Ultima ma non ultima, la superlativa Anna Bonaiuto, che di mille poetiche napoletane è stata musa giovanile ("L'amore molesto") e di età matura (il suo lungo sodalizio con Mario Martone), qui nel ruolo della sinuosa zia di Adriana "cui basta accennare qualche movimento su una musica perduta e ritrovata per portarci via" lontano e verso traumatiche esperienze di iniziazione alla vita, al dolore, ai suoi segreti indicibili.
Quanto alla tessitura, alla narrazione del film – non inedita per chi ben ricorda opere quali "Giulia e Giulia", "Fantasma d'amore", La doppia ora" e quel piccolo diadema di Ozon che è "Sotto la sabbia"- dalle parti di un innamoramento perduto e impossibile.

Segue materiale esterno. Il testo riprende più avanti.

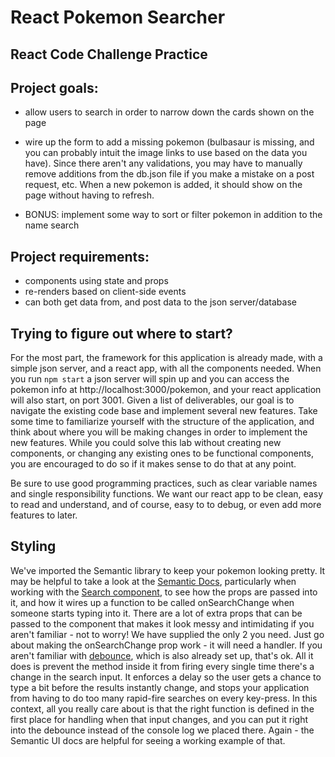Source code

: # React Pokemon Searcher

## React Code Challenge Practice

## Project goals:


  <!-- - create an index displaying pokemon 'cards'
    - render each pokemon name, picture, and hp in a card
    - when clicked, the card should toggle between displaying the front and back pictures -->

  - allow users to search in order to narrow down the cards shown on the page


  
  - wire up the form to add a missing pokemon (bulbasaur is missing, and you can probably intuit the image links to use based on the data you have). Since there aren't any validations, you may have to manually remove additions from the db.json file if you make a mistake on a post request, etc. When a new pokemon is added, it should show on the page without having to refresh.
  - BONUS: implement some way to sort or filter pokemon in addition to the name search

## Project requirements:
  - components using state and props
  - re-renders based on client-side events
  - can both get data from, and post data to the json server/database


## Trying to figure out where to start?

  For the most part, the framework for this application is already made, with a simple json server, and a react app, with all the components needed. When you run `npm start` a json server will spin up and you can access the pokemon info at http://localhost:3000/pokemon, and your react application will also start, on port 3001. Given a list of deliverables, our goal is to navigate the existing code base and implement several new features. Take some time to familiarize yourself with the structure of the application, and think about where you will be making changes in order to implement the new features. While you could solve this lab without creating new components, or changing any existing ones to be functional components, you are encouraged to do so if it makes sense to do that at any point.

  Be sure to use good programming practices, such as clear variable names and single responsibility functions. We want our react app to be clean, easy to read and understand, and of course, easy to to debug, or even add more features to later.

## Styling
  We've imported the Semantic library to keep your pokemon looking pretty. It may be helpful to take a look at the [Semantic Docs](https://react.semantic-ui.com), particularly when working with the [Search component](https://react.semantic-ui.com/modules/search/), to see how the props are passed into it, and how it wires up a function to be called onSearchChange when someone starts typing into it. There are a lot of extra props that can be passed to the component that makes it look messy and intimidating if you aren't familiar - not to worry! We have supplied the only 2 you need. Just go about making the onSearchChange prop work - it will need a handler. If you aren't familiar with [debounce](https://lodash.com/docs#debounce), which is also already set up, that's ok. All it does is prevent the method inside it from firing every single time there's a change in the search input. It enforces a delay so the user gets a chance to type a bit before the results instantly change, and stops your application from having to do too many rapid-fire searches on every key-press. In this context, all you really care about is that the right function is defined in the first place for handling when that input changes, and you can put it right into the debounce instead of the console log we placed there. Again - the Semantic UI docs are helpful for seeing a working example of that.
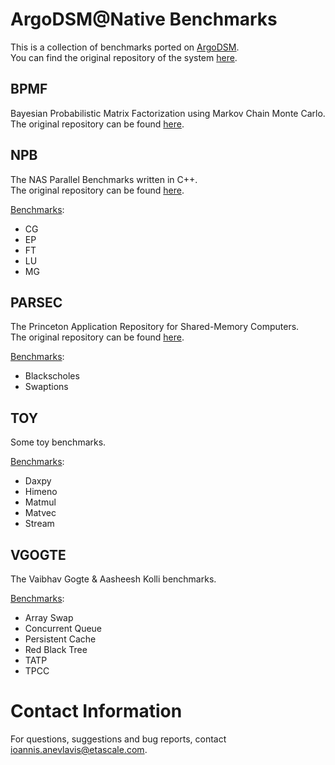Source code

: # ArgoDSM@Native Benchmarks

This is a collection of benchmarks ported on [ArgoDSM](https://www.it.uu.se/research/project/argo).\
You can find the original repository of the system [here](https://github.com/etascale/argodsm).

## BPMF

Bayesian Probabilistic Matrix Factorization using Markov Chain Monte Carlo.\
The original repository can be found [here](https://github.com/ExaScience/bpmf).

## NPB

The NAS Parallel Benchmarks written in C++.\
The original repository can be found [here](https://github.com/GMAP/NPB-CPP).

<ins>Benchmarks</ins>:
- CG
- EP
- FT
- LU
- MG

## PARSEC

The Princeton Application Repository for Shared-Memory Computers.\
The original repository can be found [here](https://pm.bsc.es/gitlab/benchmarks/parsec-ompss).

<ins>Benchmarks</ins>:
- Blackscholes
- Swaptions

## TOY

Some toy benchmarks.

<ins>Benchmarks</ins>:
- Daxpy
- Himeno
- Matmul
- Matvec
- Stream

## VGOGTE
The Vaibhav Gogte & Aasheesh Kolli benchmarks.

<ins>Benchmarks</ins>:
- Array Swap
- Concurrent Queue
- Persistent Cache
- Red Black Tree
- TATP
- TPCC

# Contact Information

For questions, suggestions and bug reports, contact [ioannis.anevlavis@etascale.com](mailto:ioannis.anevlavis@etascale.com).
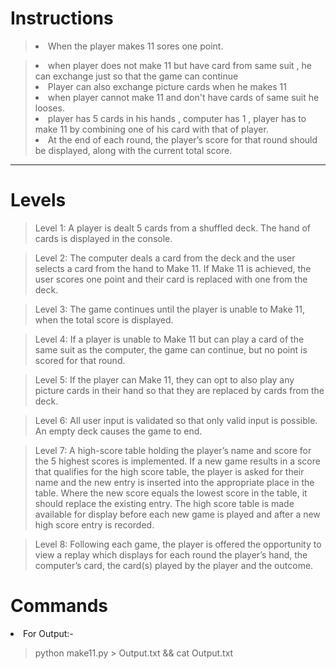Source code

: # Instructions

> <li>When the player makes 11 sores one point.</li>

> <li>when player does not make 11 but have card from same suit , he can exchange just so that the game can continue</li>
> <li>Player can also exchange picture cards when he makes 11</li>
> <li>when player cannot make 11 and don't have cards of same suit he looses.</li>
> <li>player has 5 cards in his hands , computer has 1 , player has to make 11 by combining one of his card with that of player.</li>
><li>At the end of each round, the player’s score for that round should be displayed, along with the current total score.</li>


<hr>

# Levels

>Level 1: A player is dealt 5 cards from a shuffled deck. The hand of cards is displayed in the
console.

>Level 2: The computer deals a card from the deck and the user selects a card from the hand to
Make 11. If Make 11 is achieved, the user scores one point and their card is replaced
with one from the deck.

>Level 3: The game continues until the player is unable to Make 11, when the total score is
displayed.

>Level 4: If a player is unable to Make 11 but can play a card of the same suit as the computer,
the game can continue, but no point is scored for that round.

>Level 5: If the player can Make 11, they can opt to also play any picture cards in their hand so
that they are replaced by cards from the deck.

>Level 6: All user input is validated so that only valid input is possible. An empty deck causes the
game to end.

>Level 7: A high-score table holding the player’s name and score for the 5 highest scores is
implemented. If a new game results in a score that qualifies for the high score table,
the player is asked for their name and the new entry is inserted into the appropriate
place in the table. Where the new score equals the lowest score in the table, it should
replace the existing entry. The high score table is made available for display before
each new game is played and after a new high score entry is recorded.

>Level 8: Following each game, the player is offered the opportunity to view a replay which
displays for each round the player’s hand, the computer’s card, the card(s) played by
the player and the outcome.


# Commands

<li>For Output:-</li>

>python make11.py > Output.txt && cat Output.txt

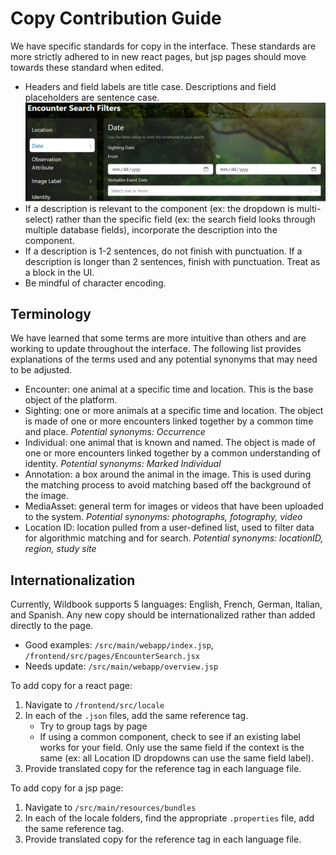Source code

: # Copy Contribution Guide

We have specific standards for copy in the interface. These standards are more strictly adhered to in new react pages, but jsp pages should move towards these standard when edited.

- Headers and field labels are title case. Descriptions and field placeholders are sentence case. ![](../assets/images/copy-example.png)
- If a description is relevant to the component (ex: the dropdown is multi-select) rather than the specific field (ex: the search field looks through multiple database fields), incorporate the description into the component.
- If a description is 1-2 sentences, do not finish with punctuation. If a description is longer than 2 sentences, finish with punctuation. Treat as a block in the UI.
- Be mindful of character encoding.

## Terminology
We have learned that some terms are more intuitive than others and are working to update throughout the interface. The following list provides explanations of the terms used and any potential synonyms that may need to be adjusted.

- Encounter: one animal at a specific time and location. This is the base object of the platform.
- Sighting: one or more animals at a specific time and location. The object is made of one or more encounters linked together by a common time and place. _Potential synonyms: Occurrence_
- Individual: one animal that is known and named. The object is made of one or more encounters linked together by a common understanding of identity. _Potential synonyms: Marked Individual_
- Annotation: a box around the animal in the image. This is used during the matching process to avoid matching based off the background of the image.
- MediaAsset: general term for images or videos that have been uploaded to the system. _Potential synonyms: photographs, fotography, video_
- Location ID: location pulled from a user-defined list, used to filter data for algorithmic matching and for search. _Potential synonyms: locationID, region, study site_

## Internationalization
Currently, Wildbook supports 5 languages: English, French, German, Italian, and Spanish. Any new copy should be internationalized rather than added directly to the page.
- Good examples: `/src/main/webapp/index.jsp`, `/frontend/src/pages/EncounterSearch.jsx`
- Needs update: `/src/main/webapp/overview.jsp`

To add copy for a react page:
1. Navigate to `/frontend/src/locale`
2. In each of the `.json` files, add the same reference tag.
    - Try to group tags by page
    - If using a common component, check to see if an existing label works for your field. Only use the same field if the context is the same (ex: all Location ID dropdowns can use the same field label).
3. Provide translated copy for the reference tag in each language file.

To add copy for a jsp page:
1. Navigate to `/src/main/resources/bundles`
2. In each of the locale folders, find the appropriate `.properties` file, add the same reference tag.
3. Provide translated copy for the reference tag in each language file.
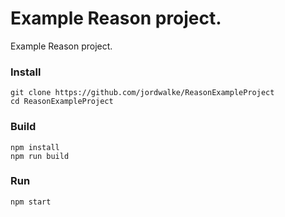 Example Reason project.
=======

Example Reason project.


### Install

    git clone https://github.com/jordwalke/ReasonExampleProject
    cd ReasonExampleProject

### Build

    npm install
    npm run build

### Run

    npm start
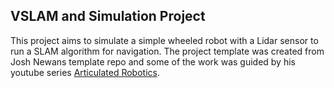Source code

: ## VSLAM and Simulation Project

This project aims to simulate a simple wheeled robot with a Lidar sensor to run a SLAM algorithm for navigation. The project template was created from Josh Newans template repo and some of the work was guided by his youtube series [Articulated Robotics](https://www.youtube.com/@ArticulatedRobotics).
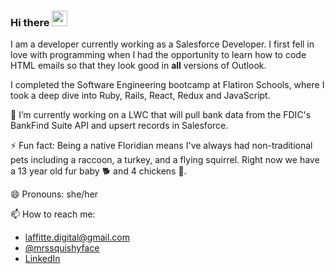 ### Hi there <img src="https://media.giphy.com/media/LOnt6uqjD9OexmQJRB/giphy.gif" width="25px" />
I am a developer currently working as a Salesforce Developer. I first fell in love with programming when I had the opportunity to learn how to code HTML emails so that they look good in **all** versions of Outlook. 

I completed the Software Engineering bootcamp at Flatiron Schools, where I took a deep dive into Ruby, Rails, React, Redux and JavaScript.

🔭 I’m currently working on a LWC that will pull bank data from the FDIC's BankFind Suite API and upsert records in Salesforce.

⚡ Fun fact: Being a native Floridian means I've always had non-traditional pets including a raccoon, a turkey, and a flying squirrel. Right now we have a 13 year old fur baby 🐕 and 4 chickens 🐔. 

😄 Pronouns: she/her

📫 How to reach me:
- [laffitte.digital@gmail.com](mailto:laffitte.digital@gmail.com)
- [@mrssquishyface](https://twitter.com/mrssquishyface)
- [LinkedIn](https://www.linkedin.com/in/lizlaffitte/)

<!--
**LizLaffitte/lizlaffitte** is a ✨ _special_ ✨ repository because its `README.md` (this file) appears on your GitHub profile.

Here are some ideas to get you started:
- 🌱 I’m currently learning ...
- 👯 I’m looking to collaborate on ...
- 🤔 I’m looking for help with ...
- 💬 Ask me about ...
- 📫 How to reach me: ...
- 😄 Pronouns: ...
- ⚡ Fun fact: ...
-->

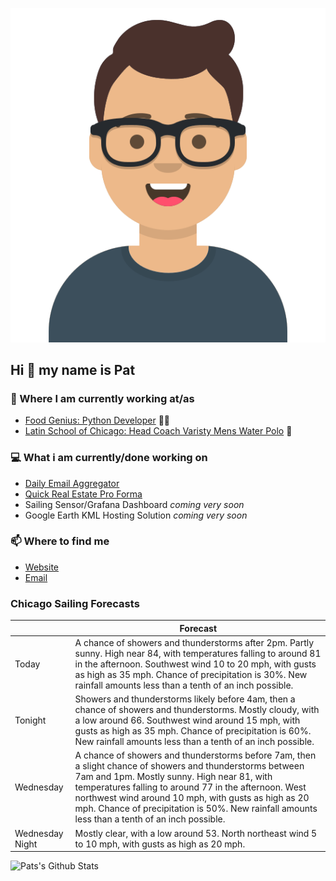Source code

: [![Social banner for p-j-falconer](https://raw.githubusercontent.com/P-J-FALCONER/P-J-FALCONER/master/assets/avataaars.svg)](https://patfalconer.com/)
## Hi :wave: my name is Pat

### 💼 Where I am currently working at/as
- [Food Genius: Python Developer](https://getfoodgenius.com/) 🍔🐍
- [Latin School of Chicago: Head Coach Varisty Mens Water Polo](https://www.latinschool.org/) 🤽


### 💻 What i am currently/done working on
 - [Daily Email Aggregator](https://github.com/P-J-FALCONER/dott_daily_mail)
 - [Quick Real Estate Pro Forma](https://github.com/P-J-FALCONER/henry)
 - Sailing Sensor/Grafana Dashboard *coming very soon*
 - Google Earth KML Hosting Solution *coming very soon*

### 📫 Where to find me
 - [Website](https://patfalconer.com/)
 - [Email](mailto:patrick.j.falconer@gmail.com)


### Chicago Sailing Forecasts
|   | Forecast  |
|---|---|
| Today | A chance of showers and thunderstorms after 2pm. Partly sunny. High near 84, with temperatures falling to around 81 in the afternoon. Southwest wind 10 to 20 mph, with gusts as high as 35 mph. Chance of precipitation is 30%. New rainfall amounts less than a tenth of an inch possible. |
| Tonight | Showers and thunderstorms likely before 4am, then a chance of showers and thunderstorms. Mostly cloudy, with a low around 66. Southwest wind around 15 mph, with gusts as high as 35 mph. Chance of precipitation is 60%. New rainfall amounts less than a tenth of an inch possible. |
| Wednesday | A chance of showers and thunderstorms before 7am, then a slight chance of showers and thunderstorms between 7am and 1pm. Mostly sunny. High near 81, with temperatures falling to around 77 in the afternoon. West northwest wind around 10 mph, with gusts as high as 20 mph. Chance of precipitation is 50%. New rainfall amounts less than a tenth of an inch possible. |
| Wednesday Night | Mostly clear, with a low around 53. North northeast wind 5 to 10 mph, with gusts as high as 20 mph. |

![Pats's Github Stats](https://github-readme-stats.vercel.app/api?username=p-j-falconer&show_icons=true&theme=radical)
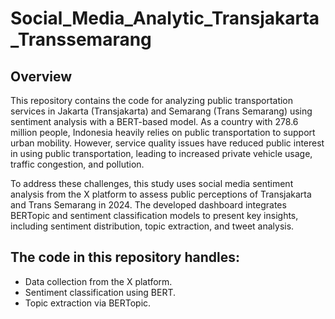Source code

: ﻿# Social_Media_Analytic_Transjakarta_Transsemarang

## Overview
This repository contains the code for analyzing public transportation services in Jakarta (Transjakarta) and Semarang (Trans Semarang) using sentiment analysis with a BERT-based model. As a country with 278.6 million people, Indonesia heavily relies on public transportation to support urban mobility. However, service quality issues have reduced public interest in using public transportation, leading to increased private vehicle usage, traffic congestion, and pollution.

To address these challenges, this study uses social media sentiment analysis from the X platform to assess public perceptions of Transjakarta and Trans Semarang in 2024. The developed dashboard integrates BERTopic and sentiment classification models to present key insights, including sentiment distribution, topic extraction, and tweet analysis.


## The code in this repository handles:
- Data collection from the X platform.
- Sentiment classification using BERT.
- Topic extraction via BERTopic.
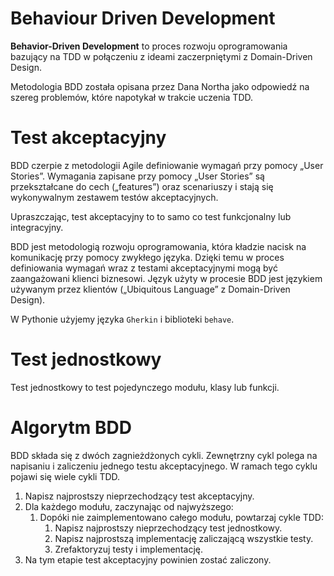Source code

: # Behaviour Driven Development

**Behavior-Driven Development** to proces rozwoju oprogramowania bazujący na TDD w połączeniu z ideami zaczerpniętymi z Domain-Driven Design.

Metodologia BDD została opisana przez Dana Northa jako odpowiedź na szereg problemów, które napotykał w trakcie uczenia TDD. 

# Test akceptacyjny

BDD czerpie z metodologii Agile definiowanie wymagań przy pomocy „User Stories”. Wymagania zapisane przy pomocy „User Stories” są przekształcane do cech („features”) oraz scenariuszy i stają się wykonywalnym zestawem testów akceptacyjnych.

Upraszczając, test akceptacyjny to to samo co test funkcjonalny lub integracyjny.

BDD jest metodologią rozwoju oprogramowania, która kładzie nacisk na komunikację przy pomocy zwykłego języka. 
Dzięki temu w proces definiowania wymagań wraz z testami akceptacyjnymi mogą być zaangażowani klienci biznesowi.
Język użyty w procesie BDD jest językiem używanym przez klientów („Ubiquitous Language” z Domain-Driven Design).

W Pythonie użyjemy języka `Gherkin` i biblioteki `behave`.

# Test jednostkowy

Test jednostkowy to test pojedynczego modułu, klasy lub funkcji.

# Algorytm BDD

BDD składa się z dwóch zagnieżdżonych cykli.
Zewnętrzny cykl polega na napisaniu i zaliczeniu jednego testu akceptacyjnego.
W ramach tego cyklu pojawi się wiele cykli TDD.

1. Napisz najprostszy nieprzechodzący test akceptacyjny.
2. Dla każdego modułu, zaczynając od najwyższego:
    1. Dopóki nie zaimplementowano całego modułu, powtarzaj cykle TDD:
        1. Napisz najprostszy nieprzechodzący test jednostkowy.
        2. Napisz najprostszą implementację zaliczającą wszystkie testy.
        3. Zrefaktoryzuj testy i implementację.
3. Na tym etapie test akceptacyjny powinien zostać zaliczony.
    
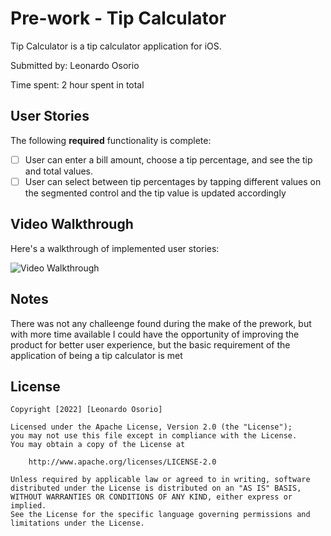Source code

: # Pre-work - Tip Calculator

Tip Calculator is a tip calculator application for iOS.

Submitted by: Leonardo Osorio

Time spent: 2 hour spent in total

## User Stories

The following **required** functionality is complete:

* [ ] User can enter a bill amount, choose a tip percentage, and see the tip and total values.
* [ ] User can select between tip percentages by tapping different values on the segmented control and the tip value is updated accordingly

## Video Walkthrough

Here's a walkthrough of implemented user stories:

<img src='https://media.giphy.com/media/sSsWyCnulY5b52yCWM/giphy.gif' title='Video Walkthrough' width='' alt='Video Walkthrough' />

## Notes

There was not any challeenge found during the make of the prework, but with more time available I could have the opportunity of improving the product for better user experience, but the basic requirement of the application of being a tip calculator is met 

## License

    Copyright [2022] [Leonardo Osorio]

    Licensed under the Apache License, Version 2.0 (the "License");
    you may not use this file except in compliance with the License.
    You may obtain a copy of the License at

        http://www.apache.org/licenses/LICENSE-2.0

    Unless required by applicable law or agreed to in writing, software
    distributed under the License is distributed on an "AS IS" BASIS,
    WITHOUT WARRANTIES OR CONDITIONS OF ANY KIND, either express or implied.
    See the License for the specific language governing permissions and
    limitations under the License.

Di una notte di sano eros lacerata dalla sparizione e riapparizione 'psicotica' dell'oggetto d'amore (un ragazzo senza nome, forse arruolato dai sottoboschi della malavita) che si nega e si concede a una 'matura-ragazza' (Adriana) il cui lavoro di medico legale (ed anatomopatologo) è duetto spossante, quotidiano con lacerti di vita che, di sovente, portano i connotati della brutalità e dello strazio corporale.
Che la scabra essenza dell'umana avventura abbia per ambientazione Napoli (o Costantinopoli, come nel precedente film di Ozpetek) è elemento sussidiario, coloristico, non sostanziale alla struttura di un film cui fanno difetto alcuni cedimenti ('paniche vibrazioni') alla seduzione ambientale (vicoli, cortili, labirinti segreti-opposti alle scenografie hi-tech degli interni borghesi) e l'esibizione virtuosistica di una elaborazione fotografica dispiegata su turgide cromature e mille (non torbide o illanguidite) sfumature di blu.
Essendogli invece di rinfianco i temi (ricorrenti) 'della perdita, dell'abbandono e dell'incontro, destabilizzante' che- sin da "Le fate ignoranti", "La finestra di fronte" "Cuore sacro" - sono martellanti, ma (direi) sincere ossessioni nell'opera del discontinuo, divisivo autore cui stava stretta la Turchia, ma – come tenne a dire - "adottato da Roma e dal quartiere Ostiense". Buon per lui. Ozioso assecondare chi lo stima e chi no.